> Listed records:
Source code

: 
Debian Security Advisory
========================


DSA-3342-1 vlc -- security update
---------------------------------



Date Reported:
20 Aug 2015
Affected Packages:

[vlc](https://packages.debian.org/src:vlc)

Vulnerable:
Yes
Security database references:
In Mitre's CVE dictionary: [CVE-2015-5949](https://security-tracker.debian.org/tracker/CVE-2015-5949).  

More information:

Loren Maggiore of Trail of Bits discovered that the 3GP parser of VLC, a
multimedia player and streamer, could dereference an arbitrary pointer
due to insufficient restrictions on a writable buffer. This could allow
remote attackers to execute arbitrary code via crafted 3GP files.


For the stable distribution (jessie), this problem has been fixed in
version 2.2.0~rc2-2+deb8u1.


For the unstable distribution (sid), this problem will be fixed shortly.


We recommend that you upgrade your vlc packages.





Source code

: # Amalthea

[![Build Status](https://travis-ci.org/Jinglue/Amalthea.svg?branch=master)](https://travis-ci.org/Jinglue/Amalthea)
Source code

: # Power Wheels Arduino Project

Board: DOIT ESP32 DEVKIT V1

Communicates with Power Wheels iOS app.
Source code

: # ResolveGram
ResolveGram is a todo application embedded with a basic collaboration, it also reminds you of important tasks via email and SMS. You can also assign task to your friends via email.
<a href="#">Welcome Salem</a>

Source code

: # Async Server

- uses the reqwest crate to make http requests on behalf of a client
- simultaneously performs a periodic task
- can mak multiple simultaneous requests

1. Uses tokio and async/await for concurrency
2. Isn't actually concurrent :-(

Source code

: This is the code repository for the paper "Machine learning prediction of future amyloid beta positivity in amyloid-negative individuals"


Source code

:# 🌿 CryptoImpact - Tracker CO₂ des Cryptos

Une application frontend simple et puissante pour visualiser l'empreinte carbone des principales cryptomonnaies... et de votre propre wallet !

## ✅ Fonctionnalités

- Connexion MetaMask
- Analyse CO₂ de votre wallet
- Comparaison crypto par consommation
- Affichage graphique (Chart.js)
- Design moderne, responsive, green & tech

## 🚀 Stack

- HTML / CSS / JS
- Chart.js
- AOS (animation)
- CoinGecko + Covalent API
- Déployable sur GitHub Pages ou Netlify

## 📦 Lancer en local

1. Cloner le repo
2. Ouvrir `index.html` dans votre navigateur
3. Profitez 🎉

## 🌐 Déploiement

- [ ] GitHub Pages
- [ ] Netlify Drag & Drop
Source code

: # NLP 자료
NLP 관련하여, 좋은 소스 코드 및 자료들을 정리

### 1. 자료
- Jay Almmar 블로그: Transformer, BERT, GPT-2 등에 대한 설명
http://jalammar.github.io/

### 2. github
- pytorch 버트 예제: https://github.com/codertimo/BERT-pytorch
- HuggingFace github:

> Work instructions:
The answer is all of the material, given again exactly.

> Worked solution:
Source code

: 
Debian Security Advisory
========================


DSA-3342-1 vlc -- security update
---------------------------------



Date Reported:
20 Aug 2015
Affected Packages:

[vlc](https://packages.debian.org/src:vlc)

Vulnerable:
Yes
Security database references:
In Mitre's CVE dictionary: [CVE-2015-5949](https://security-tracker.debian.org/tracker/CVE-2015-5949).  

More information:

Loren Maggiore of Trail of Bits discovered that the 3GP parser of VLC, a
multimedia player and streamer, could dereference an arbitrary pointer
due to insufficient restrictions on a writable buffer. This could allow
remote attackers to execute arbitrary code via crafted 3GP files.


For the stable distribution (jessie), this problem has been fixed in
version 2.2.0~rc2-2+deb8u1.


For the unstable distribution (sid), this problem will be fixed shortly.


We recommend that you upgrade your vlc packages.





Source code

: # Amalthea

[![Build Status](https://travis-ci.org/Jinglue/Amalthea.svg?branch=master)](https://travis-ci.org/Jinglue/Amalthea)
Source code

: # Power Wheels Arduino Project

Board: DOIT ESP32 DEVKIT V1

Communicates with Power Wheels iOS app.
Source code

: # ResolveGram
ResolveGram is a todo application embedded with a basic collaboration, it also reminds you of important tasks via email and SMS. You can also assign task to your friends via email.
<a href="#">Welcome Salem</a>

Source code

: # Async Server

- uses the reqwest crate to make http requests on behalf of a client
- simultaneously performs a periodic task
- can mak multiple simultaneous requests

1. Uses tokio and async/await for concurrency
2. Isn't actually concurrent :-(

Source code

: This is the code repository for the paper "Machine learning prediction of future amyloid beta positivity in amyloid-negative individuals"


Source code

:# 🌿 CryptoImpact - Tracker CO₂ des Cryptos

Une application frontend simple et puissante pour visualiser l'empreinte carbone des principales cryptomonnaies... et de votre propre wallet !

## ✅ Fonctionnalités

- Connexion MetaMask
- Analyse CO₂ de votre wallet
- Comparaison crypto par consommation
- Affichage graphique (Chart.js)
- Design moderne, responsive, green & tech

## 🚀 Stack

- HTML / CSS / JS
- Chart.js
- AOS (animation)
- CoinGecko + Covalent API
- Déployable sur GitHub Pages ou Netlify

## 📦 Lancer en local

1. Cloner le repo
2. Ouvrir `index.html` dans votre navigateur
3. Profitez 🎉

## 🌐 Déploiement

- [ ] GitHub Pages
- [ ] Netlify Drag & Drop
Source code

: # NLP 자료
NLP 관련하여, 좋은 소스 코드 및 자료들을 정리

### 1. 자료
- Jay Almmar 블로그: Transformer, BERT, GPT-2 등에 대한 설명
http://jalammar.github.io/

### 2. github
- pytorch 버트 예제: https://github.com/codertimo/BERT-pytorch
- HuggingFace github:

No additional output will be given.